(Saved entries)
--- START ---

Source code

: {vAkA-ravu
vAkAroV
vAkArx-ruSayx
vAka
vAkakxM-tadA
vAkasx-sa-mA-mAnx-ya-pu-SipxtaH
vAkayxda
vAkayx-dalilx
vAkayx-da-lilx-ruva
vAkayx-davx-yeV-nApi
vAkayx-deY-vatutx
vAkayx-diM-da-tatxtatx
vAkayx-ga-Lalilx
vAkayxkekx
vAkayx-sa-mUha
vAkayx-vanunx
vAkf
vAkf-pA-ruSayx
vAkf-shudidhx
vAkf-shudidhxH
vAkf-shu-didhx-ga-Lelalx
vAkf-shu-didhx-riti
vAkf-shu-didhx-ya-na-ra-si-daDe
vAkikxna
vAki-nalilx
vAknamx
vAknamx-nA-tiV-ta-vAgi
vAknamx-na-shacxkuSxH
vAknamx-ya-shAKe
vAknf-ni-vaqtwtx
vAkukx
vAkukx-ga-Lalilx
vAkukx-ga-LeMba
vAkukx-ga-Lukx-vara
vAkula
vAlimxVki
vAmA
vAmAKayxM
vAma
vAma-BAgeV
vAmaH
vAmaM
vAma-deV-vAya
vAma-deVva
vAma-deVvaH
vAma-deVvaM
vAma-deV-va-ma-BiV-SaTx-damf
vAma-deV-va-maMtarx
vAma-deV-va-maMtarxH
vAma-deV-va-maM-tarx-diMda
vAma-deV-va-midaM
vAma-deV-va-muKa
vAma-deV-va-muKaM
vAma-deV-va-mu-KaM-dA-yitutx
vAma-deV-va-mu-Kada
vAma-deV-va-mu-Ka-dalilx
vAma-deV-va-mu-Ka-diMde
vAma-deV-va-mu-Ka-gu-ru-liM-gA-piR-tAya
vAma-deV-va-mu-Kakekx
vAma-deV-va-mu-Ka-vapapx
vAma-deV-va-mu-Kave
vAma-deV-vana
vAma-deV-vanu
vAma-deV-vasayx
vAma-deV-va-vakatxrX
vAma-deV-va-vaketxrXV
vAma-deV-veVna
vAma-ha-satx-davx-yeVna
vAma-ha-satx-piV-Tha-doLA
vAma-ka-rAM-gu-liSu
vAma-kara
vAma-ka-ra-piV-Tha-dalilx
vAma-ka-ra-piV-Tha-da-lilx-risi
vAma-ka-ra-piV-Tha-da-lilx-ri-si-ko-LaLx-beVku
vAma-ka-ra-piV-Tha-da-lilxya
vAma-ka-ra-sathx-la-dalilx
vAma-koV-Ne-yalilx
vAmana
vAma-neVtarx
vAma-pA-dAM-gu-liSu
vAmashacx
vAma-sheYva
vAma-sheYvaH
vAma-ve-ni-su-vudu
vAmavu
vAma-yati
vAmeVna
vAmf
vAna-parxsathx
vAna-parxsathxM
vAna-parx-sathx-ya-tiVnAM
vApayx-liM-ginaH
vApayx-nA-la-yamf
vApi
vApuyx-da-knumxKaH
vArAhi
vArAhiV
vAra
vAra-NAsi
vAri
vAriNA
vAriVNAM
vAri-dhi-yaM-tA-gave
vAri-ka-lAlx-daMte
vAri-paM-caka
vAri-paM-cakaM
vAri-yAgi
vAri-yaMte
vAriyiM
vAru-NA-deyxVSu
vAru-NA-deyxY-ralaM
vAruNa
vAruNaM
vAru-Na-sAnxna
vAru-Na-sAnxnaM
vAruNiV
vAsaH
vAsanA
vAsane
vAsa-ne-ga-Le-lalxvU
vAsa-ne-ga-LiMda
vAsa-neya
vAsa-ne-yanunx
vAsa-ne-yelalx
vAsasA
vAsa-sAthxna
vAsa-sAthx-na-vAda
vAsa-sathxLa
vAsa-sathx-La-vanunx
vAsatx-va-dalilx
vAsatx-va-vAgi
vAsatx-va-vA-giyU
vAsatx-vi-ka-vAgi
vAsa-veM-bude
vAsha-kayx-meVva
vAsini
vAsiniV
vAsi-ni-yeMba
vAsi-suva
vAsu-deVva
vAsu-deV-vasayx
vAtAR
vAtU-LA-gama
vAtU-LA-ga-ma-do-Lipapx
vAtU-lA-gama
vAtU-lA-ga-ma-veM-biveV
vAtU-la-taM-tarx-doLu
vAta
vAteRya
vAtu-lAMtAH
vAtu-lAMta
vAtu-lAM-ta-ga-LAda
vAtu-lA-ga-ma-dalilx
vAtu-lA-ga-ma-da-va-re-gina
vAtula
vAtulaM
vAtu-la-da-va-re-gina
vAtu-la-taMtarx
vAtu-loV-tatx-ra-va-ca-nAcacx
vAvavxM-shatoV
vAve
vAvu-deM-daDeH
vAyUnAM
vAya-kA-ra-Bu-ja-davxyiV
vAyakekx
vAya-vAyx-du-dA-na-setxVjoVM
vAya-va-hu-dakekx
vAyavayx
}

--- END ---

## Work to be completed
Scan the entries above for the word "vAgi" and collect each line holding it.

## Exercise solution
vAknamx-nA-tiV-ta-vAgi
vAsatx-va-vAgi
vAsatx-vi-ka-vAgi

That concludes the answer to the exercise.